【前半】県海外職員が語る沖縄ビジネスの都市別進出優位性と課題

 

 また、スタートアップやイノベーションの中心都市・深センを例に挙げ「新しいアイデアや自由なビジネスの形を考えられる雰囲気が重要です」と、人々の意識の違いに触れた。

韓国ではゆっくりとしたライフスタイルに注目

 政治的な関係冷え込みが定期的に話題となる日韓両国。ただ、ソウル事務所の新里紹太所長は「日韓関係の悪化と訪日観光客の増減について、これまで重大と言えるほどの相関関係はなかった」と話す。それは「韓国の人々にとって日本への旅行が日常のものとなりつつある」からだという。

 韓国は、日本や中国と比較しても国民の出国率がかなり高い。新里所長が引用した資料によると、2019年は日本16%、中国11%だったことに対し、韓国は55.4%と東アジアでは断トツだ。

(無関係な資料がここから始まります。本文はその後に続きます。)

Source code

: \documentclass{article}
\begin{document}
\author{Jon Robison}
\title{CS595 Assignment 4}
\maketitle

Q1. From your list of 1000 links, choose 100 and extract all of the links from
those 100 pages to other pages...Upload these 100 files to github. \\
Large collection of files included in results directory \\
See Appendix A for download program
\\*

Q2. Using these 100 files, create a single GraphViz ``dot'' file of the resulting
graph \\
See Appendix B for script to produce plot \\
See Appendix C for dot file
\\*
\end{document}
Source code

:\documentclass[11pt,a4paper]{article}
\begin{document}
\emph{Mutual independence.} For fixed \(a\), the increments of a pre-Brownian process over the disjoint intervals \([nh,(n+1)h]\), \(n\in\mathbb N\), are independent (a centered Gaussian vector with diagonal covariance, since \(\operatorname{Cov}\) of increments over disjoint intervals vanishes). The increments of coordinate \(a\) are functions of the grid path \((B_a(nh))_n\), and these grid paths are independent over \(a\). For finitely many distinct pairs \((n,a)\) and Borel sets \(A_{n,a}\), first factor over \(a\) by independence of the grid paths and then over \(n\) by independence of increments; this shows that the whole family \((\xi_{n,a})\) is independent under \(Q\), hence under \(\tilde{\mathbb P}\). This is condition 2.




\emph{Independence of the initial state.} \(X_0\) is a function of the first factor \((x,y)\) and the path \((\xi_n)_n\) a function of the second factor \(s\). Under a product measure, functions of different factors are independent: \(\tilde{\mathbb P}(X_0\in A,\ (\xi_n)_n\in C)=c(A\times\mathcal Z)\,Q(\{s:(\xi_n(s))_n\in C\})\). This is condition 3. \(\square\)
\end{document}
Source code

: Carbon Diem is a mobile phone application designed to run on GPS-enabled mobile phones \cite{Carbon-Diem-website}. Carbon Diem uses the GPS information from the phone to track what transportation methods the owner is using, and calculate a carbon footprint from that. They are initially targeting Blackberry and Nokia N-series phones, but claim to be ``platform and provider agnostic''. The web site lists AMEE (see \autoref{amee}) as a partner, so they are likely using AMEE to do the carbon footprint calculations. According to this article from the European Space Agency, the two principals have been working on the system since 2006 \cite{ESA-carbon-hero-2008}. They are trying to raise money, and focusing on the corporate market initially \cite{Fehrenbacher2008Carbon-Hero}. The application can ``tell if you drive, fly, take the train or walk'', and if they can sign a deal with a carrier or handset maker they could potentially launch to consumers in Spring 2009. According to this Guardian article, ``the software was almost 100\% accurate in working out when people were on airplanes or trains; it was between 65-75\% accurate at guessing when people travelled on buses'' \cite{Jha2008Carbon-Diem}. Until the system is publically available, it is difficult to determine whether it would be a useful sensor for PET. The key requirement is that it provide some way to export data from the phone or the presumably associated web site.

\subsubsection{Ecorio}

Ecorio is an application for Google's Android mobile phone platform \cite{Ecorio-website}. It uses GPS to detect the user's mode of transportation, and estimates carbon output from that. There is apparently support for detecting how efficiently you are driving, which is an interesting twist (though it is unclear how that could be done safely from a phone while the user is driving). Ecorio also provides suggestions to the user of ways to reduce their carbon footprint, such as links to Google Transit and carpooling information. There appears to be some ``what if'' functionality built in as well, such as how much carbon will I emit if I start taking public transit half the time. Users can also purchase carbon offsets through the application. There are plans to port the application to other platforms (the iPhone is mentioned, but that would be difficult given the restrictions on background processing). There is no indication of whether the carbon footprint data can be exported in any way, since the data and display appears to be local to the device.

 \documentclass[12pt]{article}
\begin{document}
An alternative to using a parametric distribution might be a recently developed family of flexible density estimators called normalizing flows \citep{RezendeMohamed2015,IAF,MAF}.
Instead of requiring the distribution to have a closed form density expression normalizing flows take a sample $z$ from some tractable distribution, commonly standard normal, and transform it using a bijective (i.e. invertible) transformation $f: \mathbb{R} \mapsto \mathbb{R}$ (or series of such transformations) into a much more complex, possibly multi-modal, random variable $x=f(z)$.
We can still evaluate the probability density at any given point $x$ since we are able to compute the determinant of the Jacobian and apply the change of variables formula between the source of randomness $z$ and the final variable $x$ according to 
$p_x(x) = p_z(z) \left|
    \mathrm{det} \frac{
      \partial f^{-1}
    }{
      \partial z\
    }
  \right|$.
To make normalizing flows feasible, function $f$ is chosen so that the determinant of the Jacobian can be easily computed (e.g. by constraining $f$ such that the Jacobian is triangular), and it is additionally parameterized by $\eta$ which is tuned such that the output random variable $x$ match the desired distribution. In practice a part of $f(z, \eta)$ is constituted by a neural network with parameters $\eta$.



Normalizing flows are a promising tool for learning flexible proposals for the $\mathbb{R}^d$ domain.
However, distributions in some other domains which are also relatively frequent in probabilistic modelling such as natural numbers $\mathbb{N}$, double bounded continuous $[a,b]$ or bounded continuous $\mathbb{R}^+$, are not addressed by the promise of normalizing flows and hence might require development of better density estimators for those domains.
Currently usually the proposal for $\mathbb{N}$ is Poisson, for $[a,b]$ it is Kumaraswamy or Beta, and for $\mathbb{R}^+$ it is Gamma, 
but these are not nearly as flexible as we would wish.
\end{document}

 韓国人の旅行先としては近年、ベトナムが人気を集めており、2017年からの2年間で倍近くに急増したことを挙げ「ダナンなどのビーチリゾートがあり、沖縄にとっては競合地となる。ベトナムやフィリピンのリゾート地と比べ、沖縄は高いという印象があるようなので、沖縄独自の良さを出しつつ、相手が何を望んでいるのかを把握して売り出すことが必要です」と述べた。

 また、韓国では都会の生活から離れて「田舎でゆっくり過ごす」というライフスタイルが注目を集めているといい「沖縄ののんびりとした雰囲気や素朴さ、若い世代に受けるオシャレさを打ち出していくと、他の都道府県に真似できないコンテンツができるかもしれない」と新たな可能性を話した。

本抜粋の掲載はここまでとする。